§ Exercise description: Give the line with "43, 43, 43] \\" again, along with every line below it to the end of the records, word for word.

§ Input material:

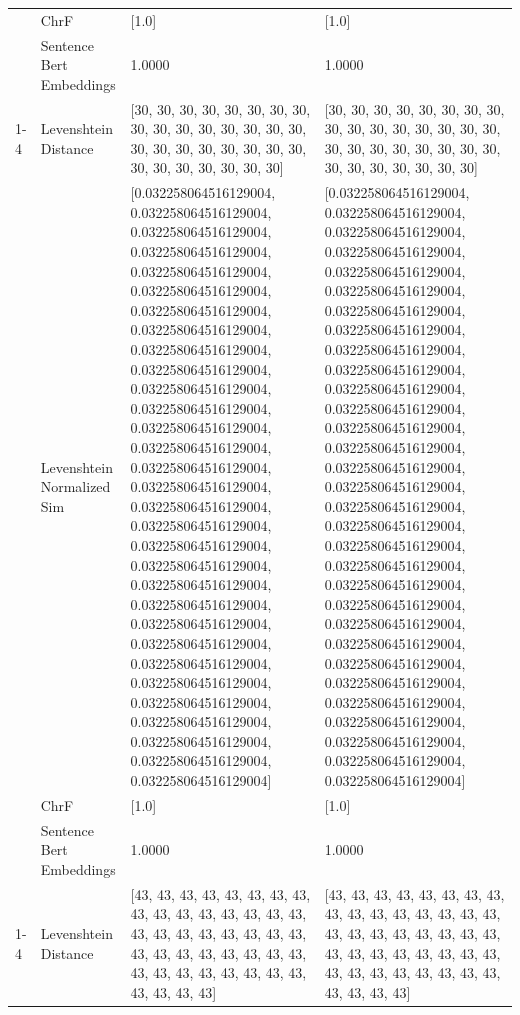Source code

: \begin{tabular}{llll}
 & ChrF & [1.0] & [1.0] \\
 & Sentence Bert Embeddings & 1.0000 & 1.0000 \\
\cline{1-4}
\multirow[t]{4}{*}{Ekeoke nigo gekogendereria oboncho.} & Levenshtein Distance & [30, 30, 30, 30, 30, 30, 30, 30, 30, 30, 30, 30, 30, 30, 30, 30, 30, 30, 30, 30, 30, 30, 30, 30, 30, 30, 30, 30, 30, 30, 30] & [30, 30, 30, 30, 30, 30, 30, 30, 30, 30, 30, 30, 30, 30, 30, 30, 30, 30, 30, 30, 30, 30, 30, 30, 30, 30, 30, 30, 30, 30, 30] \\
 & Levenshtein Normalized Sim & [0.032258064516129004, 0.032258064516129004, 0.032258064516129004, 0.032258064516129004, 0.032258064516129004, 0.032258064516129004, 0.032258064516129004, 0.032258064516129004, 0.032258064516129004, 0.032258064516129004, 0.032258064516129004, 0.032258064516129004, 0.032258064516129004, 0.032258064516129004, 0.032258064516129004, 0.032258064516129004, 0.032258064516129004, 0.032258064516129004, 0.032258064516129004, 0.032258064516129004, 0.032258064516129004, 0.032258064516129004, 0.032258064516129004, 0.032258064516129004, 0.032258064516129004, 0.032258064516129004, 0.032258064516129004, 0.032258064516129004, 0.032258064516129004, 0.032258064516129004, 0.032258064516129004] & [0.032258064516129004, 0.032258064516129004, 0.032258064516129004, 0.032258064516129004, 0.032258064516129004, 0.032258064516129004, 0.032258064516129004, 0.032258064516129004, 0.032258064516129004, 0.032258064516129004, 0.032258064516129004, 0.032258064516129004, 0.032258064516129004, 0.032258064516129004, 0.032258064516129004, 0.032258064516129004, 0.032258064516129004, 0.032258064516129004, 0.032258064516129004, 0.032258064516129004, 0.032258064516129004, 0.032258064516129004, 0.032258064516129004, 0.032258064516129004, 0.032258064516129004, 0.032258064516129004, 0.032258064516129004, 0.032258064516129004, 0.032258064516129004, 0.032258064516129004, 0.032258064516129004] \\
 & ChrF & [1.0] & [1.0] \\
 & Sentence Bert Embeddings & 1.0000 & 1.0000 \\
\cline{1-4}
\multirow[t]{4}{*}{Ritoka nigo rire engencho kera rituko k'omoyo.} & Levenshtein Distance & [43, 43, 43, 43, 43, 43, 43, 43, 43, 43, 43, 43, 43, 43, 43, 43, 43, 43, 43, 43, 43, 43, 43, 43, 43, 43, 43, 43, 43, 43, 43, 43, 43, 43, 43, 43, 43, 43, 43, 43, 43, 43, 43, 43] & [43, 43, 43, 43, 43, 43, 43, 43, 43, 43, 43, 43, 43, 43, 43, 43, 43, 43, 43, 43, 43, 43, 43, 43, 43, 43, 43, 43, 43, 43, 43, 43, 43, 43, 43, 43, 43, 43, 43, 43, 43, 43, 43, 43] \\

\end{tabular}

§ Exercise result:
\multirow[t]{4}{*}{Ritoka nigo rire engencho kera rituko k'omoyo.} & Levenshtein Distance & [43, 43, 43, 43, 43, 43, 43, 43, 43, 43, 43, 43, 43, 43, 43, 43, 43, 43, 43, 43, 43, 43, 43, 43, 43, 43, 43, 43, 43, 43, 43, 43, 43, 43, 43, 43, 43, 43, 43, 43, 43, 43, 43, 43] & [43, 43, 43, 43, 43, 43, 43, 43, 43, 43, 43, 43, 43, 43, 43, 43, 43, 43, 43, 43, 43, 43, 43, 43, 43, 43, 43, 43, 43, 43, 43, 43, 43, 43, 43, 43, 43, 43, 43, 43, 43, 43, 43, 43] \\

\end{tabular}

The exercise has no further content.